The theoretical "next step" of EOLR is known as "EOLR-B." With EOLR-B, there are several factors to consider: your AUF, EO state, and the exact locations of the L and R edges. This allows us to perform an alg that solves EO and ULUR entirely rather than using buffers as we normally would. EOLR-B will allow us to see the maximum efficiency of the step, and will provide excellent statistics for LSE and Roux as a whole.

ALthough I wouldn't reccomend learning it in it's entirity (3,840 cases,) there are likely to be useful cases that advanced Roux solvers may wish to learn. Also, this will provide valuble stats for LSE and maybe show the true potential of the step (say if a person knew all the algs, how fast it could be.) Could also be a valuable tool for making new Roux variants if cases show a specific trend.

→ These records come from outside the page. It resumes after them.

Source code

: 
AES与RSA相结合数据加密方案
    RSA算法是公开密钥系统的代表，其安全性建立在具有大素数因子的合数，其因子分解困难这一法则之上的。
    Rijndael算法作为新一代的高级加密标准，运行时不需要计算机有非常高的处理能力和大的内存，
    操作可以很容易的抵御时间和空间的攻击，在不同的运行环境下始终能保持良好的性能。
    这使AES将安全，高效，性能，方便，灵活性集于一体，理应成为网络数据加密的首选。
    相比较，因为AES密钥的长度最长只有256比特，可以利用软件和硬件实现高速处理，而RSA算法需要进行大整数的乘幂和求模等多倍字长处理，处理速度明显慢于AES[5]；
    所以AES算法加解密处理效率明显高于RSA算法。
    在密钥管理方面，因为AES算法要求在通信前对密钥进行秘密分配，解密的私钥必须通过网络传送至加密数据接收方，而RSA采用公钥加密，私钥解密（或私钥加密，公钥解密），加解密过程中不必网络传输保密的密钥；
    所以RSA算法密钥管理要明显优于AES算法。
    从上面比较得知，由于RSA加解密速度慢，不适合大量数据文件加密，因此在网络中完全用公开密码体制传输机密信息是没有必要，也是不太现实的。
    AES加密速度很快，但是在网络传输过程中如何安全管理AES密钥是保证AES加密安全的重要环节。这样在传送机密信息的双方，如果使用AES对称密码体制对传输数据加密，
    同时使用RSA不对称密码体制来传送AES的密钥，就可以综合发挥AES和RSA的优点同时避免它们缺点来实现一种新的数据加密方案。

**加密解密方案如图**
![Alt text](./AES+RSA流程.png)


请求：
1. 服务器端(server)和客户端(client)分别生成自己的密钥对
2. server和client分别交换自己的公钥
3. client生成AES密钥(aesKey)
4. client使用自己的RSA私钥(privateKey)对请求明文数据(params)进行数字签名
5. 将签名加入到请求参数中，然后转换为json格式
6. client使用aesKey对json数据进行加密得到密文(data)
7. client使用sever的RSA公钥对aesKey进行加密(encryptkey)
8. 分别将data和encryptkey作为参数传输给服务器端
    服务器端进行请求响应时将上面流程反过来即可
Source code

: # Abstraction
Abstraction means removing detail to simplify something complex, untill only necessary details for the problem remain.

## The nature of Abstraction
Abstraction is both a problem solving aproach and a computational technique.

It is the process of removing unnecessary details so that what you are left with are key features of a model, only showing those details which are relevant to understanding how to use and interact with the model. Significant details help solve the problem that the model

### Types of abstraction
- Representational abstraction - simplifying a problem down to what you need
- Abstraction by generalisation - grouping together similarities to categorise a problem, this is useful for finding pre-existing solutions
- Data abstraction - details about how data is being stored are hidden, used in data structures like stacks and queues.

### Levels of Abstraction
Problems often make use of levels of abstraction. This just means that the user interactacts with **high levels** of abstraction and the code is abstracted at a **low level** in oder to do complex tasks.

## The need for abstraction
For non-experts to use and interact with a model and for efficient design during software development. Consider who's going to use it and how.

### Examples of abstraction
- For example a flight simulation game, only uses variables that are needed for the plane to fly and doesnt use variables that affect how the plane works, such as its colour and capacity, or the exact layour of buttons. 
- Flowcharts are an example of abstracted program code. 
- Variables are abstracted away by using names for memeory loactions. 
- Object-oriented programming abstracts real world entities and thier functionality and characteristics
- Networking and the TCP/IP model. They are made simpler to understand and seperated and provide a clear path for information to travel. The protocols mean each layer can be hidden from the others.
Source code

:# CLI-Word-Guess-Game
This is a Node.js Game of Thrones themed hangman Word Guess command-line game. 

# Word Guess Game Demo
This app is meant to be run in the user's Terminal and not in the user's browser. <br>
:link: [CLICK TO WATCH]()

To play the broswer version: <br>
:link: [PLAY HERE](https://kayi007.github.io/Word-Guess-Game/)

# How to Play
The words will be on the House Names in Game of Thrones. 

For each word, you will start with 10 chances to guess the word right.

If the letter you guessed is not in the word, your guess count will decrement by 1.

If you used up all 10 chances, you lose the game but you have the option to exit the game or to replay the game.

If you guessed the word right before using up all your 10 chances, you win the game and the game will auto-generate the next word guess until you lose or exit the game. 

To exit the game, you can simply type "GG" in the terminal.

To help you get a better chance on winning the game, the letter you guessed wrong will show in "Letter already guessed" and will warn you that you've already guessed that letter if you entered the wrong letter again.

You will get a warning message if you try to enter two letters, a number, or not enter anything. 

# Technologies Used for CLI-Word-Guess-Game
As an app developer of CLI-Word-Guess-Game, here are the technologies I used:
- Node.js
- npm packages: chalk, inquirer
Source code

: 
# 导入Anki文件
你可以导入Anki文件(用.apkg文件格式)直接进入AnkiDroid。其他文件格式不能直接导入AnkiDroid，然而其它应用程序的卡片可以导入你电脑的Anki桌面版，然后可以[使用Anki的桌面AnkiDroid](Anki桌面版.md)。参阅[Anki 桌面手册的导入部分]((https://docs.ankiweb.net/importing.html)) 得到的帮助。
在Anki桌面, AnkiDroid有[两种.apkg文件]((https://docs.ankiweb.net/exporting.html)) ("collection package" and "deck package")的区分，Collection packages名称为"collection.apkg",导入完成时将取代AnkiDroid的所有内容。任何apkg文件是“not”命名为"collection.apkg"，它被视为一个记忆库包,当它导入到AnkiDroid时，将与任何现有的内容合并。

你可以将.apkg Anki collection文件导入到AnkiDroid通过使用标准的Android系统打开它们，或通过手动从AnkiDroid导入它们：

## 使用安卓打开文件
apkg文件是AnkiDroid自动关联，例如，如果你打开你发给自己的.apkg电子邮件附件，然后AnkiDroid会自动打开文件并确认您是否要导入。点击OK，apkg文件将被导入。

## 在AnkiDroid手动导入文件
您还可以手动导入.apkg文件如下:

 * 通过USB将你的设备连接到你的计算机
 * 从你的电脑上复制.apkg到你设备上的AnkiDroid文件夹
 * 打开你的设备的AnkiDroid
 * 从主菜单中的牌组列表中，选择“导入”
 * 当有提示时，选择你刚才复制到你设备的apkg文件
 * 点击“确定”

I have started a Google Sheet to start the alg making process, email me at [email protected] or PM me on this forum if you'd like to be involved in the alg finding process. Exact details are on the document. For those wanting to see the progress, feel free to view it (no edit access unless granted by me) at this link.

Thanks for reading, and I hope you enjoy the findings once completed!


----------



## Arc (Feb 2, 2018)

http://jeremyg.nl/home/rouxdata


----------



## Neuro (Feb 2, 2018)

Oh, well then....

At least I didn't get too far into it. Had no idea that page existed. Guess this thread's kinda useless now then


----------